| Directions for this task |
Could you restate, exactly and with nothing added, the lines from the start of the data through the line that holds "If you come", leaving the pictures out?

| Task inputs |
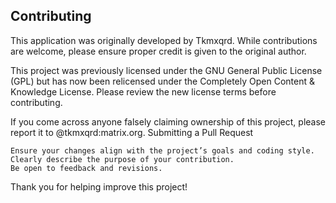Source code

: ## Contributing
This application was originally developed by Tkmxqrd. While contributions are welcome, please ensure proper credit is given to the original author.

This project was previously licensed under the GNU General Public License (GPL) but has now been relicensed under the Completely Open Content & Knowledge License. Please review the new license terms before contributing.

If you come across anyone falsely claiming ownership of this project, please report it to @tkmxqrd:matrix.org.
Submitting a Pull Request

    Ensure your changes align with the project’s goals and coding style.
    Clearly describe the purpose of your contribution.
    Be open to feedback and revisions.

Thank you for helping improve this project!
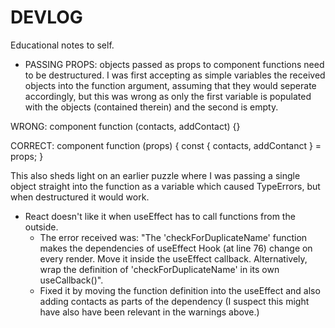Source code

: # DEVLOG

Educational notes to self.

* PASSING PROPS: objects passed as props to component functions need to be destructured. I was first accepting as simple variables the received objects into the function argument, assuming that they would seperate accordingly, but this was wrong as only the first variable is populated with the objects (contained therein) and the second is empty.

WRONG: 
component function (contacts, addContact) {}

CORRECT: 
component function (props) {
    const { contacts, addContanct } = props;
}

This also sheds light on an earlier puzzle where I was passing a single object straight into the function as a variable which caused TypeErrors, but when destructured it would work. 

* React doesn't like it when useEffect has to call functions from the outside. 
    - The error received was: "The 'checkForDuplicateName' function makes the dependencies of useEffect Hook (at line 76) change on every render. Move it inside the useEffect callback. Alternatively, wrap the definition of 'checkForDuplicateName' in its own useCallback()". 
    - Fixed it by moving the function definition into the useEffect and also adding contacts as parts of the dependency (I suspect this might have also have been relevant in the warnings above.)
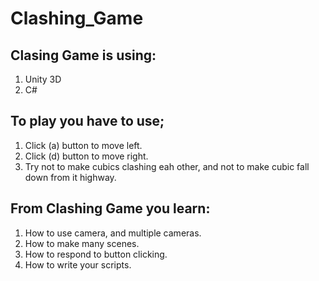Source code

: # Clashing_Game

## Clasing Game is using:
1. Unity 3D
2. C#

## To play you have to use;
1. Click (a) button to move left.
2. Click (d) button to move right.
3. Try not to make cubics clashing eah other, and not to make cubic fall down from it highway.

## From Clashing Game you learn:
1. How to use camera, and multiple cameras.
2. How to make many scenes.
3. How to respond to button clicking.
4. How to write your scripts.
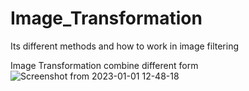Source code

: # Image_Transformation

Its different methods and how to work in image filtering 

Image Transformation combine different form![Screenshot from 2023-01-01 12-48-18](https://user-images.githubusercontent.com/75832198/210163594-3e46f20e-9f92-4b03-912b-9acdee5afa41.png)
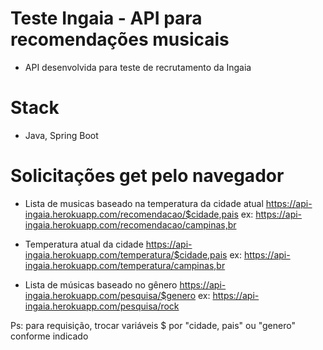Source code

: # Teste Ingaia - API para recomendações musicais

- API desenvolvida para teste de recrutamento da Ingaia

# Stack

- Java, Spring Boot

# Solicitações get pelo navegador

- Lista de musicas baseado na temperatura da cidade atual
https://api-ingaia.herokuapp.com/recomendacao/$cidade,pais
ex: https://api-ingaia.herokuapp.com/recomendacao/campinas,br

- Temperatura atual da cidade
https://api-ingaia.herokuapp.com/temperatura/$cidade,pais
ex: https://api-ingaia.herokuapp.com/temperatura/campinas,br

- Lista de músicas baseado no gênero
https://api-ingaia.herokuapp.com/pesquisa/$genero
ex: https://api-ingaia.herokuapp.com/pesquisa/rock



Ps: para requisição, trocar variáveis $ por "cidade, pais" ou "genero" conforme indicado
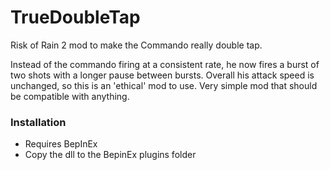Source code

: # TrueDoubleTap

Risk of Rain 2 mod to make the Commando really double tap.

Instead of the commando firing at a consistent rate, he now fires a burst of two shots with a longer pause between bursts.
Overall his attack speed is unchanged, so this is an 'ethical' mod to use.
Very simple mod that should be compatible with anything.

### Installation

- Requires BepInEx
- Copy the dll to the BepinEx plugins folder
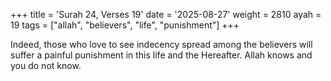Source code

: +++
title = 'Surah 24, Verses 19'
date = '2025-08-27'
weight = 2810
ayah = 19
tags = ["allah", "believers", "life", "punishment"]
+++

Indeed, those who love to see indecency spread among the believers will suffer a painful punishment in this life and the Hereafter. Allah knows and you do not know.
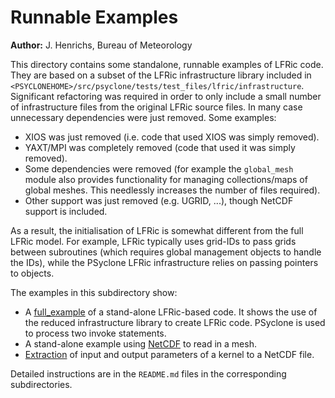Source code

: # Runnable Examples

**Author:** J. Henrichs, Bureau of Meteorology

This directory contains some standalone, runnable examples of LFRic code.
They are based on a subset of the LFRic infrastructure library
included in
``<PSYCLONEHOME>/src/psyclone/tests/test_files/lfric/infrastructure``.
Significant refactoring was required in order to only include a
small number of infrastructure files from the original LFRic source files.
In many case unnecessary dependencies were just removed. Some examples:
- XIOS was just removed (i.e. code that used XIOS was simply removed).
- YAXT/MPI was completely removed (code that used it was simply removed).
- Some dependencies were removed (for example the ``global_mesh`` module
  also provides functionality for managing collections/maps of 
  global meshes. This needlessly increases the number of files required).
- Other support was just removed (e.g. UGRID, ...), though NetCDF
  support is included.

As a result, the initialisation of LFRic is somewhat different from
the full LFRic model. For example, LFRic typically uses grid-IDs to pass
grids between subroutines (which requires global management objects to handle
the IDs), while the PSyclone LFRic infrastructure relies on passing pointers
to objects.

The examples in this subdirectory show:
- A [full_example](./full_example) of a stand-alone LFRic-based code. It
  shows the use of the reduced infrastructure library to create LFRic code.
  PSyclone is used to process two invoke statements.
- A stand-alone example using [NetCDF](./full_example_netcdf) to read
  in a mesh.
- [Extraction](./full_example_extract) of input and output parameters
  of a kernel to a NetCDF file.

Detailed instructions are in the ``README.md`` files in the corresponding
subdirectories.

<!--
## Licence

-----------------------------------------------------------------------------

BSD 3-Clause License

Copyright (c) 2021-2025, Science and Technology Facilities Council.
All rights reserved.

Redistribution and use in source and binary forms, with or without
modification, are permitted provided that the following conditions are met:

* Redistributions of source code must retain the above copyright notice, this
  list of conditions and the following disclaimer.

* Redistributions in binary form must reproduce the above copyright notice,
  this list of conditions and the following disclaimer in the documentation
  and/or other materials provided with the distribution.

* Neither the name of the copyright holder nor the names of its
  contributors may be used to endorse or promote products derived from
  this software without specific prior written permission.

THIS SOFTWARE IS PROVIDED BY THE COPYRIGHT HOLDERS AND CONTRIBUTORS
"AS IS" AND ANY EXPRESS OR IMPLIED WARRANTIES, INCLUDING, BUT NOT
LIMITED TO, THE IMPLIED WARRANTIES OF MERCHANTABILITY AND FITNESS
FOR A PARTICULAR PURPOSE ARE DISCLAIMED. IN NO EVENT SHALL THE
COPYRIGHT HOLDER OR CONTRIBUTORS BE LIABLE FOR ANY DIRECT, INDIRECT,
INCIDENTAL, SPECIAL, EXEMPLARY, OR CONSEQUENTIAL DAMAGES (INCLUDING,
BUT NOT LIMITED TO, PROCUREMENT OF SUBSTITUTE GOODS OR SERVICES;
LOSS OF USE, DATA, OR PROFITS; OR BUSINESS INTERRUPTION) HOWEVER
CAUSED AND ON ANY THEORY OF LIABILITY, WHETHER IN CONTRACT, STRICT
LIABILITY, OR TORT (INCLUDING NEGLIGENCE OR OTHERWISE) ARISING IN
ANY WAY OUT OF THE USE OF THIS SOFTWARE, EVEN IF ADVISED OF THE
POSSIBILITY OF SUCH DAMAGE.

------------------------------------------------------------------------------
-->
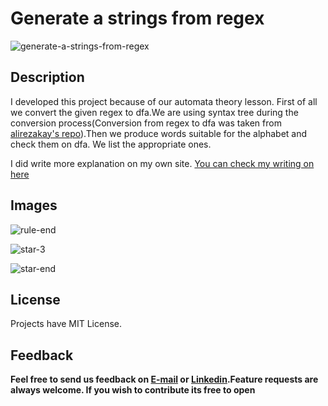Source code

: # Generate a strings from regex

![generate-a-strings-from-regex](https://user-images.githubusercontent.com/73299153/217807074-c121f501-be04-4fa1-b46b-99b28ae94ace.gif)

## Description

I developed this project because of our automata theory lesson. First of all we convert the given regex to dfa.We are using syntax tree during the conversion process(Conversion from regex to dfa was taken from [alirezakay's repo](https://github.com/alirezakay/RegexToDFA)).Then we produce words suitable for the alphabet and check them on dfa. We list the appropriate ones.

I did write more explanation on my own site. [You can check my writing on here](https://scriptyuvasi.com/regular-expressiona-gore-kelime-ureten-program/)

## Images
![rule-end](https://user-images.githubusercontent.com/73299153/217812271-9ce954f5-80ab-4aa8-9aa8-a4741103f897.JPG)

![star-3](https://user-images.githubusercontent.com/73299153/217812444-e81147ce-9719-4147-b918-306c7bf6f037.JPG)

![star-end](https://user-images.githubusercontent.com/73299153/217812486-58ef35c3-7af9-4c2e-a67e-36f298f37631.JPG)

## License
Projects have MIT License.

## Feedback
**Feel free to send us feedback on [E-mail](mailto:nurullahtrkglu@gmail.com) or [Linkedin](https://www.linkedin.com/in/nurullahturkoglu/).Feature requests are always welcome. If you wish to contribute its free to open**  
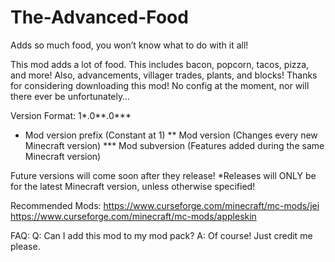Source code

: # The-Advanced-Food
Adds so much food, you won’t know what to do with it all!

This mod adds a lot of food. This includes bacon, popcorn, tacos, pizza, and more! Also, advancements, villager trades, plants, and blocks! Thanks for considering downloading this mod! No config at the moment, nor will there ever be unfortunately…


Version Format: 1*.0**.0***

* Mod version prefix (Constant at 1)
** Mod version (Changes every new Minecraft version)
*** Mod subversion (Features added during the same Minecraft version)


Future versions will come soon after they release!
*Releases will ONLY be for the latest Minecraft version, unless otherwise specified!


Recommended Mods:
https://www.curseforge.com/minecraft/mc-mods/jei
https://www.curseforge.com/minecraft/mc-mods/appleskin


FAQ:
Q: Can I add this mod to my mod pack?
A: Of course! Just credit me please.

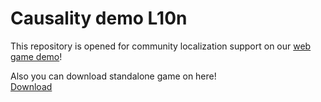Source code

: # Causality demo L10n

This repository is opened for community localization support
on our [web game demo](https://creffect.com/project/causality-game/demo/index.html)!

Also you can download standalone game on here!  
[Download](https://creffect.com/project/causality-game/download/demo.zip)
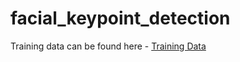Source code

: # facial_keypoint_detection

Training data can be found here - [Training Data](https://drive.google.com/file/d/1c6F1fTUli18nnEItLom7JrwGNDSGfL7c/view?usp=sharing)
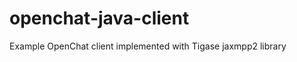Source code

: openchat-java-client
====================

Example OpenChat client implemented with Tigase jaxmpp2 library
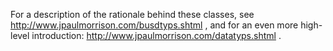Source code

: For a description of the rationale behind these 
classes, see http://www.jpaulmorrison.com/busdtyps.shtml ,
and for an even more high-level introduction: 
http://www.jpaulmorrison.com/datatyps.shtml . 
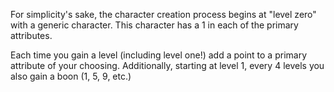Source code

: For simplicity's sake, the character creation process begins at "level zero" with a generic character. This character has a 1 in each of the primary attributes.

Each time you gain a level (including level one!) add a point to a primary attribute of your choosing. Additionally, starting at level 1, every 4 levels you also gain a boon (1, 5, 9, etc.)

| Task response |
Source code

: ## Contributing
This application was originally developed by Tkmxqrd. While contributions are welcome, please ensure proper credit is given to the original author.

This project was previously licensed under the GNU General Public License (GPL) but has now been relicensed under the Completely Open Content & Knowledge License. Please review the new license terms before contributing.

If you come across anyone falsely claiming ownership of this project, please report it to @tkmxqrd:matrix.org.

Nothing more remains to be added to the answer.